Scientists discover breast cancer cells that dodge immune system, promote tumor growth
January 03, 2016
"Our finding that Hsp27 aids tumor progression is just the start - we know there are several other molecules that help breast tumor cells suppress the immune system and we hope to identify more of them in future research," noted De.
Hsp27 is a ubiquitous protein that is important in all the body's cells. When it remains inside cells at normal levels it acts as a chaperone, protecting cells from stress, such as exposure to high heat or chemicals. Only when the protein is let loose outside cells does it appear to have a detrimental effect on the immune system.
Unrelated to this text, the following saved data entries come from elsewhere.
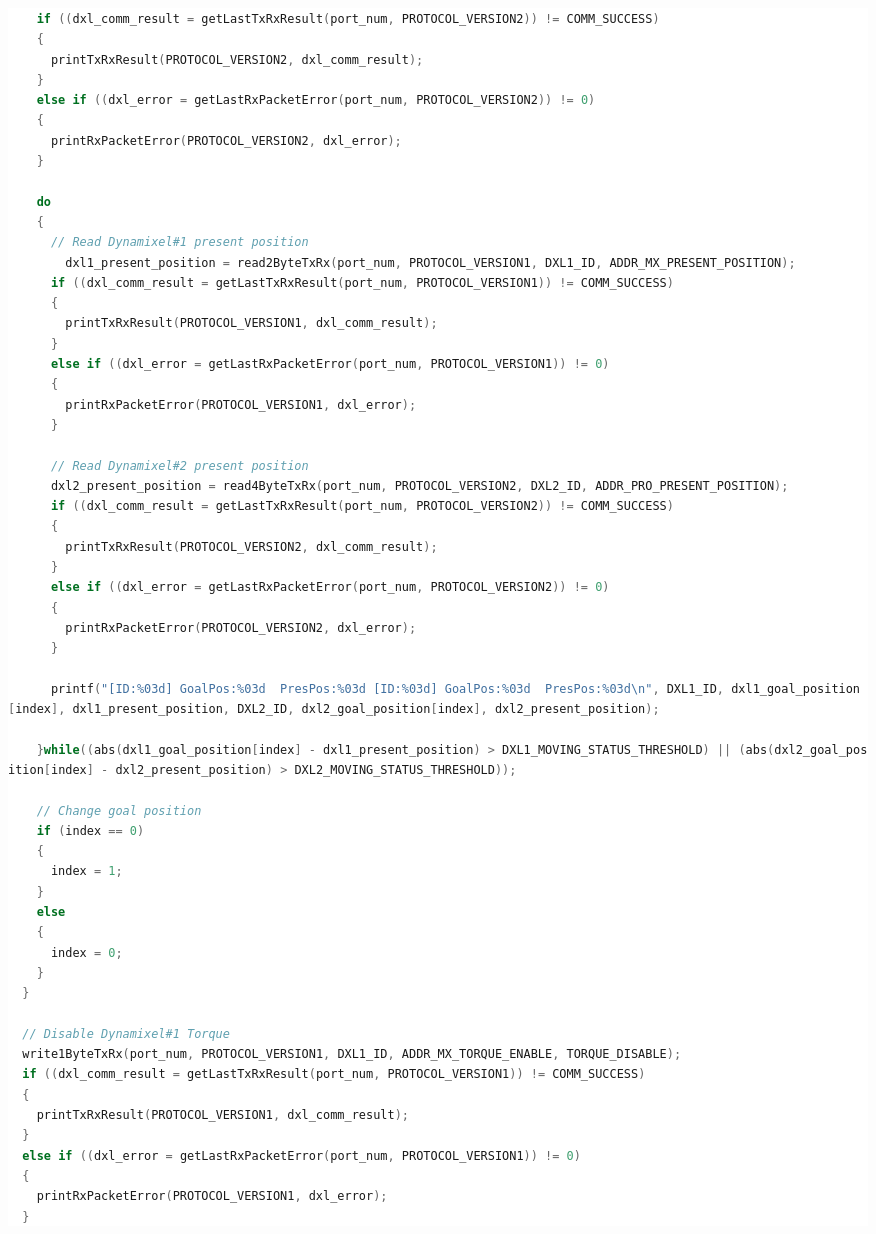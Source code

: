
 ``` cpp
    if ((dxl_comm_result = getLastTxRxResult(port_num, PROTOCOL_VERSION2)) != COMM_SUCCESS)
    {
      printTxRxResult(PROTOCOL_VERSION2, dxl_comm_result);
    }
    else if ((dxl_error = getLastRxPacketError(port_num, PROTOCOL_VERSION2)) != 0)
    {
      printRxPacketError(PROTOCOL_VERSION2, dxl_error);
    }

    do
    {
      // Read Dynamixel#1 present position
    	dxl1_present_position = read2ByteTxRx(port_num, PROTOCOL_VERSION1, DXL1_ID, ADDR_MX_PRESENT_POSITION);
      if ((dxl_comm_result = getLastTxRxResult(port_num, PROTOCOL_VERSION1)) != COMM_SUCCESS)
      {
        printTxRxResult(PROTOCOL_VERSION1, dxl_comm_result);
      }
      else if ((dxl_error = getLastRxPacketError(port_num, PROTOCOL_VERSION1)) != 0)
      {
        printRxPacketError(PROTOCOL_VERSION1, dxl_error);
      }

      // Read Dynamixel#2 present position
      dxl2_present_position = read4ByteTxRx(port_num, PROTOCOL_VERSION2, DXL2_ID, ADDR_PRO_PRESENT_POSITION);
      if ((dxl_comm_result = getLastTxRxResult(port_num, PROTOCOL_VERSION2)) != COMM_SUCCESS)
      {
        printTxRxResult(PROTOCOL_VERSION2, dxl_comm_result);
      }
      else if ((dxl_error = getLastRxPacketError(port_num, PROTOCOL_VERSION2)) != 0)
      {
        printRxPacketError(PROTOCOL_VERSION2, dxl_error);
      }

      printf("[ID:%03d] GoalPos:%03d  PresPos:%03d [ID:%03d] GoalPos:%03d  PresPos:%03d\n", DXL1_ID, dxl1_goal_position[index], dxl1_present_position, DXL2_ID, dxl2_goal_position[index], dxl2_present_position);

    }while((abs(dxl1_goal_position[index] - dxl1_present_position) > DXL1_MOVING_STATUS_THRESHOLD) || (abs(dxl2_goal_position[index] - dxl2_present_position) > DXL2_MOVING_STATUS_THRESHOLD));

    // Change goal position
    if (index == 0)
    {
      index = 1;
    }
    else
    {
      index = 0;
    }
  }

  // Disable Dynamixel#1 Torque
  write1ByteTxRx(port_num, PROTOCOL_VERSION1, DXL1_ID, ADDR_MX_TORQUE_ENABLE, TORQUE_DISABLE);
  if ((dxl_comm_result = getLastTxRxResult(port_num, PROTOCOL_VERSION1)) != COMM_SUCCESS)
  {
    printTxRxResult(PROTOCOL_VERSION1, dxl_comm_result);
  }
  else if ((dxl_error = getLastRxPacketError(port_num, PROTOCOL_VERSION1)) != 0)
  {
    printRxPacketError(PROTOCOL_VERSION1, dxl_error);
  }
```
To carry out the study, De worked closely with clinicians in surgical oncology and plastic surgery at the Medical Center to obtain and analyze tumor-containing breast tissue samples from breast cancer patients undergoing surgery and normal breast tissue samples from healthy volunteers undergoing breast reduction. He also collected and tested blood samples from untreated breast cancer patients and age-matched healthy women.
Besides skin cancer, breast cancer is the most commonly diagnosed cancer among women in the United States. It is also the second leading cause of cancer-related death in American women, behind lung cancer. The development of treatment strategies that stop a tumor's ability to silence or circumvent the immune system require a better understanding of tumors' various avoidance mechanisms, such as the one identified by De.
De plans to continue research on Hsp27 in breast cancer, studying whether blocking Hsp27 slows tumor growth.